Wherever a line of the listing holds the string "models", copy that line.
[[ Given records, beginning ]]
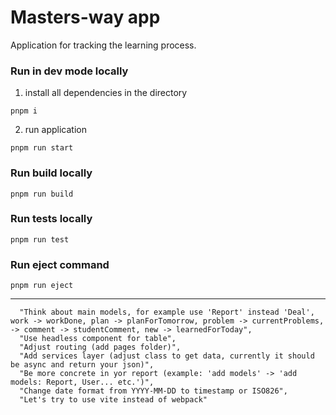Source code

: # Masters-way app 

Application for tracking the learning process.

### Run in dev mode locally
1. install all dependencies in the directory 

```pnpm i```

2. run application

```pnpm run start```

### Run build locally

```pnpm run build```

### Run tests locally

```pnpm run test```

### Run eject command

```pnpm run eject```


______


      "Think about main models, for example use 'Report' instead 'Deal', work -> workDone, plan -> planForTomorrow, problem -> currentProblems, -> comment -> studentComment, new -> learnedForToday",
      "Use headless component for table",
      "Adjust routing (add pages folder)",
      "Add services layer (adjust class to get data, currently it should be async and return your json)",
      "Be more concrete in yor report (example: 'add models' -> 'add models: Report, User... etc.')",
      "Change date format from YYYY-MM-DD to timestamp or ISO826",
      "Let's try to use vite instead of webpack"
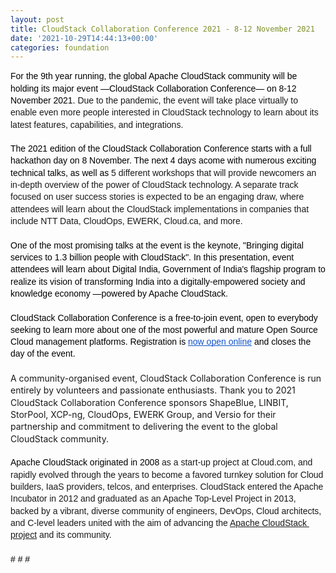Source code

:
 ```yaml
---
layout: post
title: CloudStack Collaboration Conference 2021 - 8-12 November 2021
date: '2021-10-29T14:44:13+00:00'
categories: foundation
---
```

<p dir="ltr" style="line-height:1.38;margin-top:0pt;margin-bottom:0pt;"><span style="font-size: 14px; font-family: Arial; color: rgb(0, 0, 0); background-color: transparent; font-weight: 400; font-style: normal; font-variant: normal; text-decoration: none; vertical-align: baseline; white-space: pre-wrap;">For the 9th year running, the global Apache CloudStack community will be holding its major event —CloudStack Collaboration Conference— on 8-12 November 2021. </span><span style="background-color: transparent; font-family: Arial; font-size: 14px; white-space: pre-wrap;">Due to the pandemic, the event will take place virtually to enable even more people interested in CloudStack technology to learn about its latest features, capabilities, and integrations.&nbsp;</span></p><p dir="ltr" style="line-height:1.38;margin-top:0pt;margin-bottom:0pt;"><b style="font-weight:normal;" id="docs-internal-guid-ec5e4020-7fff-cfea-5083-c6a16970d7c6"><br></b></p><p dir="ltr" style="line-height:1.38;margin-top:0pt;margin-bottom:0pt;"><span style="font-size: 14px; font-family: Arial; color: rgb(0, 0, 0); background-color: transparent; font-weight: 400; font-style: normal; font-variant: normal; text-decoration: none; vertical-align: baseline; white-space: pre-wrap;">Тhe 2021 edition of the CloudStack Collaboration Conference starts with a full hackathon day on 8 November. The next 4 days acome with numerous exciting technical talks, as well as </span><span style="background-color: transparent; font-family: Arial; font-size: 14px; white-space: pre-wrap;">5 different workshops that will provide newcomers an in-depth overview of the power of CloudStack technology. A separate track focused on user success stories is expected to be an engaging draw, where attendees will learn about the CloudStack implementations in companies that include NTT Data, CloudOps, EWERK, Cloud.ca, and more.</span></p><p dir="ltr" style="line-height:1.38;margin-top:0pt;margin-bottom:0pt;"><b style="font-weight:normal;"><br></b></p><p dir="ltr" style="line-height:1.38;margin-top:0pt;margin-bottom:0pt;"><span style="font-size: 14px; font-family: Arial; color: rgb(0, 0, 0); background-color: transparent; font-weight: 400; font-style: normal; font-variant: normal; text-decoration: none; vertical-align: baseline; white-space: pre-wrap;">One of the most promising talks at the event is the keynote, "Bringing digital services to 1.3 billion people with CloudStack". In this presentation, event attendees will learn about Digital India, Government of India's flagship program to realize its vision of transforming India into a digitally-empowered society and knowledge economy —powered by Apache CloudStack.&nbsp;</span></p><p dir="ltr" style="line-height:1.38;margin-top:0pt;margin-bottom:0pt;"><b style="font-weight:normal;"><br></b></p><p dir="ltr" style="line-height:1.38;margin-top:0pt;margin-bottom:0pt;"><span style="font-size: 14px; font-family: Arial; color: rgb(0, 0, 0); background-color: transparent; font-weight: 400; font-style: normal; font-variant: normal; text-decoration: none; vertical-align: baseline; white-space: pre-wrap;">CloudStack Collaboration Conference is a free-to-join event, open to everybody seeking to learn more about one of the most powerful and mature Open Source Cloud management platforms. Registration is </span><a href="https://events.hubilo.com/cloudstack-collaboration-conference/register" style="text-decoration:none;"><span style="font-size: 14px; font-family: Arial; color: rgb(17, 85, 204); background-color: transparent; font-weight: 400; font-style: normal; font-variant: normal; text-decoration: underline; text-decoration-skip-ink: none; vertical-align: baseline; white-space: pre-wrap;">now open online</span></a><span style="font-size: 14px; font-family: Arial; color: rgb(0, 0, 0); background-color: transparent; font-weight: 400; font-style: normal; font-variant: normal; text-decoration: none; vertical-align: baseline; white-space: pre-wrap;"> and closes the day of the event.</span></p><p dir="ltr" style="line-height:1.38;margin-top:0pt;margin-bottom:0pt;"><b style="font-weight:normal;"><br></b></p><p dir="ltr" style="line-height:1.38;margin-top:0pt;margin-bottom:0pt;"><span style="font-size: 14px;">A community-organised event, CloudStack Collaboration Conference is run entirely by volunteers and passionate enthusiasts. Thank you to 2021 CloudStack Collaboration Conference sponsors ShapeBlue, LINBIT, StorPool, XCP-ng, CloudOps, EWERK Group, and Versio for their partnership and commitment to delivering the event to the global CloudStack community.</span></p><p dir="ltr" style="line-height:1.38;margin-top:0pt;margin-bottom:0pt;"></p><p dir="ltr" style="line-height:1.38;margin-top:0pt;margin-bottom:0pt;"><br></p><p dir="ltr" style="line-height:1.38;margin-top:0pt;margin-bottom:0pt;"><span style="font-size: 14px; font-family: Arial; color: rgb(0, 0, 0); background-color: transparent; font-weight: 400; font-style: normal; font-variant: normal; text-decoration: none; vertical-align: baseline; white-space: pre-wrap;">Apache CloudStack originated in 2008 </span><span style="font-family: Arial; font-size: 14px; white-space: pre-wrap;">as a start-up project</span><span style="background-color: transparent; font-size: 14px; font-family: Arial; font-variant-numeric: normal; font-variant-east-asian: normal; vertical-align: baseline; white-space: pre-wrap;"> at Cloud.com, and rapidly evolved through the years to become a favored turnkey solution for Cloud builders, IaaS providers, telcos, and enterprises.&nbsp;CloudStack entered the Apache Incubator in 2012 and graduated as an Apache Top-Level Project in 2013, backed by a</span><span style="background-color: transparent; font-family: Arial; font-size: 14px; white-space: pre-wrap;"> vibrant, diverse community of engineers, DevOps, Cloud architects, and C-level leaders united with the aim of advancing the <a href="http://cloudstack.apache.org/" target="_blank">Apache CloudStack project</a> and its community.</span></p><p dir="ltr" style="line-height:1.38;margin-top:0pt;margin-bottom:0pt;"><br></p><p dir="ltr" style="line-height:1.38;margin-top:0pt;margin-bottom:0pt;"><span style="font-size: 14px; font-family: Arial; color: rgb(0, 0, 0); background-color: transparent; font-weight: 400; font-style: normal; font-variant: normal; text-decoration: none; vertical-align: baseline; white-space: pre-wrap;"># # #</span></p>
[[ Given records, end ]]
Solution to this problem -
      "Think about main models, for example use 'Report' instead 'Deal', work -> workDone, plan -> planForTomorrow, problem -> currentProblems, -> comment -> studentComment, new -> learnedForToday",
      "Be more concrete in yor report (example: 'add models' -> 'add models: Report, User... etc.')",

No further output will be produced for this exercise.